Saya duduk di kantor agen bus malam sore itu. Saya akan pergi ke Purwokerto, ke rumah mertua saya. Bapak mertua saya di rawat di rumah sakit, demikian berita yang diterima oleh istri saya dari adiknya.
Sewaktu saya membeli tiket bus, dari pihak penjulan tiket mengatakan pada saya bahwa bus akan diberangkatkan ke Purwokerto jam 5 sore, tapi saya baru bisa naik ke bus jam 6. Saya duduk di kursi nomor 4B. Sampai bus berangkat dari agen, kursi nomor 4A masih kosong. Entah bus sampai dimana, saya tidak tahu, saya terbangun karena mendengar suara ribut di atas kepala saya.
Rupanya kenek bus sedang menyimpan barang bawaan seorang penumpang di locker bus, yaitu seorang wanita berjilbab membawa seorang anak kecil berumur kira-kira 1 tahun. Wanita berjilbab dengan postur tubuh kurus tinggi inilah yang kemudian menempati kursi di sebelah saya, kursi nomor 4A.
“Mau ke Purwokerto juga ya, Mbak?” tanya saya.

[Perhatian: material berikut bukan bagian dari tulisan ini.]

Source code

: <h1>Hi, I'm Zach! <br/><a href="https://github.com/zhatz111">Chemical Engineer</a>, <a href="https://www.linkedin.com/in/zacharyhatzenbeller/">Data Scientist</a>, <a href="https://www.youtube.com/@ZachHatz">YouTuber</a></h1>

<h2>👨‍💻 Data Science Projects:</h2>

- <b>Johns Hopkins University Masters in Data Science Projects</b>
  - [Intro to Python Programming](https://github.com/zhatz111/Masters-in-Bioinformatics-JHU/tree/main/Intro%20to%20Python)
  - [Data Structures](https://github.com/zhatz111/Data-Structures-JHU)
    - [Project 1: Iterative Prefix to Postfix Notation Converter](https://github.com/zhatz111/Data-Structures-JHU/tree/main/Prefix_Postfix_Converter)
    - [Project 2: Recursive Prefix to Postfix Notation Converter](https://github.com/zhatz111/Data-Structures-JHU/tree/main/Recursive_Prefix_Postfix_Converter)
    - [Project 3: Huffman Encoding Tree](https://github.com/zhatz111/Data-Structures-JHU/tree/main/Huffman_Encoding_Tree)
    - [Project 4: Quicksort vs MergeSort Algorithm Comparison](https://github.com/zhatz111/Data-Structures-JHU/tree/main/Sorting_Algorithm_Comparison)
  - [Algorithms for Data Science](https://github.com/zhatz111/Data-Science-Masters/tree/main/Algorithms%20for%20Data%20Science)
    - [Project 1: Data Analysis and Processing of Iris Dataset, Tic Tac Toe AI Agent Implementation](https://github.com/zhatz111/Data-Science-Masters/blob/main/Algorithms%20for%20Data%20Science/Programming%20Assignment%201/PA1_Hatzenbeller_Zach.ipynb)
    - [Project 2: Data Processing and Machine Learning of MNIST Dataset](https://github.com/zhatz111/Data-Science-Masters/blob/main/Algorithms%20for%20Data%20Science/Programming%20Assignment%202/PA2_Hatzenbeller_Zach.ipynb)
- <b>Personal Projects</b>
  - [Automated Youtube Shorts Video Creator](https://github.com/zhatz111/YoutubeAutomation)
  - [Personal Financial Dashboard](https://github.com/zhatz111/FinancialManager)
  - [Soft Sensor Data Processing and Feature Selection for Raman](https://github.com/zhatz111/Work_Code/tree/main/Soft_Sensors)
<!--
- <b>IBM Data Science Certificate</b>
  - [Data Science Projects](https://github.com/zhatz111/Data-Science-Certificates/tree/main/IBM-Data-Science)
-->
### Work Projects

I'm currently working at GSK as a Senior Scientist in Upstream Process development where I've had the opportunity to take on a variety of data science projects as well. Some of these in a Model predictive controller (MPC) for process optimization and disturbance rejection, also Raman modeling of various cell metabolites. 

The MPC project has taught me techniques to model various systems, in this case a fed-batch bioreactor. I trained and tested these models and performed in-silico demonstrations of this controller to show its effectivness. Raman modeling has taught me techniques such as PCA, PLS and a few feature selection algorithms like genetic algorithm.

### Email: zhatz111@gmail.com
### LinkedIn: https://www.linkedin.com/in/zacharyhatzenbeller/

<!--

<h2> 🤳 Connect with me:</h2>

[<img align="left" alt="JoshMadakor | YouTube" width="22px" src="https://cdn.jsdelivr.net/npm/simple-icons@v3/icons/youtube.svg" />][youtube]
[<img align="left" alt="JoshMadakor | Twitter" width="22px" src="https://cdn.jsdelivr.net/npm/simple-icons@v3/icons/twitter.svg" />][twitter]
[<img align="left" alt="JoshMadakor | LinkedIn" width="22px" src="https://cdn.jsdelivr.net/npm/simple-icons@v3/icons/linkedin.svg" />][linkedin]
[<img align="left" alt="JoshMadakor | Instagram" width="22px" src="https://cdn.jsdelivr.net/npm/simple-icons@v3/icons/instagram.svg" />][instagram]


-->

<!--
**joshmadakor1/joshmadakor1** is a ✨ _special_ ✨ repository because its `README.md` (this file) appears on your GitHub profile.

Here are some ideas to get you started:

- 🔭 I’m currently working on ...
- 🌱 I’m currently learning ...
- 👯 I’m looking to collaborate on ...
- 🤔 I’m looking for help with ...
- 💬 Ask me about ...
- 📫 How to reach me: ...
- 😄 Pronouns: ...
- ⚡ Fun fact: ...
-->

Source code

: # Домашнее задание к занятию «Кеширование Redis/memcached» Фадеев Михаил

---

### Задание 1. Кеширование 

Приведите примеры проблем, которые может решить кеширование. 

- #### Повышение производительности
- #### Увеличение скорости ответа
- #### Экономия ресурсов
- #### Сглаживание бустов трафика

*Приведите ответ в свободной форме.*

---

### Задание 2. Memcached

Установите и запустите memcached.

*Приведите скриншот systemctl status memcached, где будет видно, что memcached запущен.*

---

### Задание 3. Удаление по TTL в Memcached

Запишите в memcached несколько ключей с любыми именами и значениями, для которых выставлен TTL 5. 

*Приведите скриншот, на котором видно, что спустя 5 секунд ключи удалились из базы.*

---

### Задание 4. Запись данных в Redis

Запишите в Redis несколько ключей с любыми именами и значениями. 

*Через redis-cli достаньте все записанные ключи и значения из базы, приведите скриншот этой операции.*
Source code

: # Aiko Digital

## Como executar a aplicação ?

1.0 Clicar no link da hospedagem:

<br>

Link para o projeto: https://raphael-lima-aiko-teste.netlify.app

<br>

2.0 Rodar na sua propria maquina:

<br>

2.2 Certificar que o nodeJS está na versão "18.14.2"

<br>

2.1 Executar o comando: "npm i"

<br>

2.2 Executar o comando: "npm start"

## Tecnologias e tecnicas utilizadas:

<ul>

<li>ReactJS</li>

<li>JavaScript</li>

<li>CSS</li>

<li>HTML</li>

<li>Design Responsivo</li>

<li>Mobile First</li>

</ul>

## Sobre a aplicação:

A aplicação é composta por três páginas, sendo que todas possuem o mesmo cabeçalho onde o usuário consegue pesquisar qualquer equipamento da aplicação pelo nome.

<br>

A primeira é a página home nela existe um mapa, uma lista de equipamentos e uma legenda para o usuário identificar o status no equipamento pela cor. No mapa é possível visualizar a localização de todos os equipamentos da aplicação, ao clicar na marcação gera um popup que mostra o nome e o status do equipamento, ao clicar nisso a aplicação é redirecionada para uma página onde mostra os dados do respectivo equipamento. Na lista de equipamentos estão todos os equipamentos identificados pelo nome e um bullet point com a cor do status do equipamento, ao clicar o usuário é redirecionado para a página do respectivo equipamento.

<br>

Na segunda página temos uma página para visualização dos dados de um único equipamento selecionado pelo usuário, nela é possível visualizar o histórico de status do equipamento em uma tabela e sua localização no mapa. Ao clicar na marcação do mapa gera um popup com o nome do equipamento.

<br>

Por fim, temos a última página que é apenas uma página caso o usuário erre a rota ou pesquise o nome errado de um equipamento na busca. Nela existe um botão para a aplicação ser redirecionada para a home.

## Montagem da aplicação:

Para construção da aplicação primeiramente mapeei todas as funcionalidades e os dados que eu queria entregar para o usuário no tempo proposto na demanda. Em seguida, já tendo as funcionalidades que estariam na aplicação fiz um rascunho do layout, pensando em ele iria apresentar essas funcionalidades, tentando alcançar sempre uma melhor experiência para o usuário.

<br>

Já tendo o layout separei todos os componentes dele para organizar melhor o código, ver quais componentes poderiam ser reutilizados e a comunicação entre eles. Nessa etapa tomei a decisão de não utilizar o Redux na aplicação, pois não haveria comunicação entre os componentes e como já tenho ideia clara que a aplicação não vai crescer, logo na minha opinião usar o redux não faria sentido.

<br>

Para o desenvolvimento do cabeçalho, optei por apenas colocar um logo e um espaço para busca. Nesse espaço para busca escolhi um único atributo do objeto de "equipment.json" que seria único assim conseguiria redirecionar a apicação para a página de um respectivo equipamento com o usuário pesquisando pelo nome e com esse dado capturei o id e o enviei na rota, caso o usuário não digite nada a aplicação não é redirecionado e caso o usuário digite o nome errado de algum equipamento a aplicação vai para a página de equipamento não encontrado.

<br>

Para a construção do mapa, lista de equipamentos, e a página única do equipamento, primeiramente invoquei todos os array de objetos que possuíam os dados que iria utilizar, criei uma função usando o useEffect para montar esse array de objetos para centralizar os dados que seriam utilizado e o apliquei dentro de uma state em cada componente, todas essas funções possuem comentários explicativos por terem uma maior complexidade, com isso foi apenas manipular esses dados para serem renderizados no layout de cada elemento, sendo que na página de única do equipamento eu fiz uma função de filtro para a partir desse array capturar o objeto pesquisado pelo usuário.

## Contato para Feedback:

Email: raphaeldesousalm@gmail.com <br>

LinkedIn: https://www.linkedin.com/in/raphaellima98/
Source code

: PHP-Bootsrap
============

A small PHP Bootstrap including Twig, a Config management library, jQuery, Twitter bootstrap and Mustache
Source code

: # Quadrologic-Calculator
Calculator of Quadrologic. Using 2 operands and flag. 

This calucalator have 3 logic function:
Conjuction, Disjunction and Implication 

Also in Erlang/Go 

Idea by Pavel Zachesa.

“Nggak, ke Banjar!” jawabnya singkat.
Setelah itu kami diam. Bus kembali di berangkatkan. Uu… wekk… nah, lho… Mbak yang duduk di sebelah saya mau muntah. Ia buru-buru mencari kantong kresek di tasnya. Belum selesai ia mencari kantong kresek, anaknya menangis.
Ngeribet sekali saya melihat si Mbak ini, mau membantu saya tidak bisa. Dengan lirikan mata, saya melihat ia merogoh bajunya. Benar saja, kemudian si Mbak mengeluarkan teteknya untuk si anak. Teteknya yang kecil itu, tidak ditutupinya dengan ujung jilbabnya. Uu… wekk… wekk.. wekk… si Mbak muntah di kantong kresek.
Penumpang masa bodoh, saya nggak tahan. Bagaimana kalau saya membantu meringankan penderitaan si Mbak ini, kata saya dalam hati. Sewaktu bus berhenti lagi dan saya turun mencari WC, saya baru ingat, lebih baik saya belikan si Mbak minyak angin, air minum dan beberapa lembar kantong plastik kresek.
Si Mbak mau menerima pemberian saya. Sembari saya membantu membukakan tutup botol air minum, saya bertanya pada si Mbak, “Mbak tinggalnya di Banjar, ya?”
“Nggak, Banjar itu rumah ibu saya. Ibu saya sakit, saya mau pulang tengokin. Saya tinggal di Jakarta.” jawabnya jelas, lalu ia minum air dengan sedotan.
Selesai ia minum, saya tanya lagi, “Suami nggak ikut?”
“Dia masih kerja, sesok Jumat nyusul,”
“Suami kerja dimana?”
“Di bengkel…” jawabnya sambil mengoles minyak angin ke keningnya, di leher dan di hidungnya.
Bus kembali melaju di jalan berdebu. Lampu bus dimatikan. Saya melihat si ibu berjilbab biru dan rok panjang bunga-bunga ini bisa bersandar dengan tenang.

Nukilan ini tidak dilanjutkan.